Estava grata por não possuir um espelho, pois, se visse o estado em que seu rosto se encontrava, não conseguiria manter um bom humor pelo resto do dia. Não que bom humor se encontrasse aos montes por ali, principalmente entre ela e o professor Mair, que tentava disfarçar o máximo que podia toda sua preocupação a respeito de Clayton e sua espingarda.

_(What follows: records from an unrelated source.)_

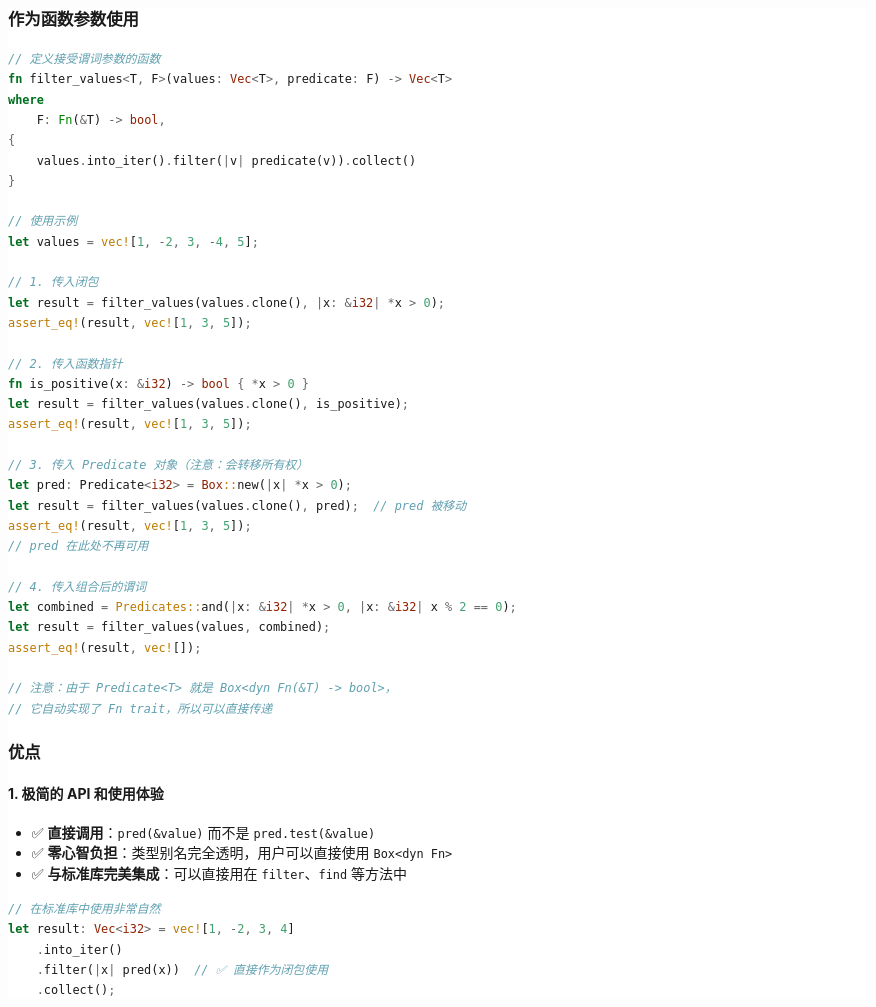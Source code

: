 
### 作为函数参数使用

```rust
// 定义接受谓词参数的函数
fn filter_values<T, F>(values: Vec<T>, predicate: F) -> Vec<T>
where
    F: Fn(&T) -> bool,
{
    values.into_iter().filter(|v| predicate(v)).collect()
}

// 使用示例
let values = vec![1, -2, 3, -4, 5];

// 1. 传入闭包
let result = filter_values(values.clone(), |x: &i32| *x > 0);
assert_eq!(result, vec![1, 3, 5]);

// 2. 传入函数指针
fn is_positive(x: &i32) -> bool { *x > 0 }
let result = filter_values(values.clone(), is_positive);
assert_eq!(result, vec![1, 3, 5]);

// 3. 传入 Predicate 对象（注意：会转移所有权）
let pred: Predicate<i32> = Box::new(|x| *x > 0);
let result = filter_values(values.clone(), pred);  // pred 被移动
assert_eq!(result, vec![1, 3, 5]);
// pred 在此处不再可用

// 4. 传入组合后的谓词
let combined = Predicates::and(|x: &i32| *x > 0, |x: &i32| x % 2 == 0);
let result = filter_values(values, combined);
assert_eq!(result, vec![]);

// 注意：由于 Predicate<T> 就是 Box<dyn Fn(&T) -> bool>，
// 它自动实现了 Fn trait，所以可以直接传递
```

### 优点

#### 1. **极简的 API 和使用体验**
- ✅ **直接调用**：`pred(&value)` 而不是 `pred.test(&value)`
- ✅ **零心智负担**：类型别名完全透明，用户可以直接使用 `Box<dyn Fn>`
- ✅ **与标准库完美集成**：可以直接用在 `filter`、`find` 等方法中

```rust
// 在标准库中使用非常自然
let result: Vec<i32> = vec![1, -2, 3, 4]
    .into_iter()
    .filter(|x| pred(x))  // ✅ 直接作为闭包使用
    .collect();
```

Ambos sabiam que coisa boa não viria, mas, mesmo assim, decidiram não alarmar ninguém sem provas concretas. Tentaram ocupar seu tempo ajudando a aldeia e se distraindo. Jane conseguiu terminar três desenhos em seu caderno, de tanto que precisou manter a mente calma, e Mair, quando não estava caçando, sumia por tantas horas, que acabava deixando a garota preocupada e sem companhia. Não que ela não tivesse tentado se enturmar novamente, mas sucesso era o que estava longe de conseguir. Tinha consciência de que era a pessoa mais estranha naquele meio, por isso seu caderno de desenhos havia se tornado sua companhia mais fiel.

Porém desenhar estava se tornando uma tarefa entediante. A dona dos olhos azuis ainda não havia decidido se passaria o resto do dia na rede, servindo de comida para os insetos, ou se sairia para dar uma volta, quando Mair apareceu na porta da maloca com um sorriso no rosto bastante convidativo.

— Está ocupada? — Perguntou e, logo em seguida, se deu conta de que aquela havia sido a pergunta mais idiota que havia feito. — Claro que não está ocupada. Venha comigo, que eu quero te mostrar algo.

A empolgação dele era tão grande, que não teria como ficar parada. Jane só teve tempo de pegar algo para amarrar o cabelo e saiu correndo atrás do homem. Eles não tiveram tempo de conversar sobre nada, pois Mair estava com muita pressa para chegar fosse lá onde quisesse.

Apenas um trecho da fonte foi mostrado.